Martin Scorsese on the pioneering horror that shows “how close moviemaking could come to madness”

For many filmmakers, the act of writing and shooting a movie is an intense and obsessive process. Take someone like Stanley Kubrick, for example. He made his actors do hundreds of takes, and the research he did for each film bordered on madness. His attempts to make a movie about Napoleon fell through, but that didn’t stop him from excessively gathering as much information as physically possible in two years, practically becoming a scholar of the political leader in the process.

Michael Powell’s Peeping Tom explores themes of madness and obsession, with the titular character, Mark, driving himself to insanity as he commits crimes, films them, and watches them back. For Martin Scorsese, it acts as a wider commentary on “how close moviemaking could come to madness”.

Scorsese is a massive fan of Powell and Emeric Pressburger, with whom Powell typically co-directed. Yet, for Peeping Tom, Powell went solo, and his film shocked the nation. It was 1960 – the slasher genre had not yet been conceived, and even the groundbreaking Psycho wouldn’t be released for a few more months. Peeping Tom was a huge step for horror, and while we hardly see any gore, Mark’s obsession with murdering women, paired with the POV shots we get from his hidden camera, was revolutionary.

The movie explains Mark’s preoccupation with filming women’s dying moments as related to his troubled childhood. His father, a famous psychologist, used Mark as a guinea pig for his experiments on fear, and as a result, Mark grew up fascinated by the idea. With every kill, he captures the look of pure terror on his victim’s faces, and nothing seems to stop him from capturing the perfect shot. He can’t even stop himself from watching the videos while in the company of his blind neighbour – he has to fulfil his urge.

To Scorsese, the film is a clear metaphor for the ways that filmmaking can become a deep obsession. He called the movie a “frightening experience” and “also a thrilling one because it gets close, very close, to the heart of the impulse deep within filmmaking.” The director called the process of making films “exciting” and “intoxicating,” adding, “that can get a grip on you, and unless you’re very careful, it won’t let you go.”

The filmmaker then described the intimacy of taking someone’s photograph and how many people believe it steals a part of a person’s soul. Thus, making films becomes a very intense process, and because of the oversaturation of images we have in the present day, we often forget its power. “Powell dared where no one else had dared before him to show us how close movie-making could come to madness. How it could eat you up.”

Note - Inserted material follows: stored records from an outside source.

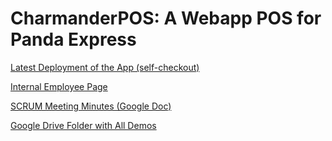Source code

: # CharmanderPOS: A Webapp POS for Panda Express

[Latest Deployment of the App (self-checkout)](https://charmander-pos.vercel.app/)

[Internal Employee Page](https://charmander-pos.vercel.app/login)

[SCRUM Meeting Minutes (Google Doc)](https://docs.google.com/document/d/15cDktAhzkH_Llypp-1vAjmBZb0Ag4BTYiS8V_JvCs7c/edit?usp=sharing)

[Google Drive Folder with All Demos](https://drive.google.com/drive/folders/1YJKcttvm6Z8lkWkuXBcL8K_LJej5IejT?usp=sharing)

In the end, Mark’s impulses get the better of him, and he surrenders to his project, stabbing himself in the neck with the same blade he used to kill his victims, which emerged from the leg of his camera tripod. Scorsese believes that Peeping Tom is one of the finest things that Powell ever made, explaining how “Michael was always showing us how necessary art is, and how far it can drive you and your passions. And he was also showing that it could consume you if you weren’t careful.”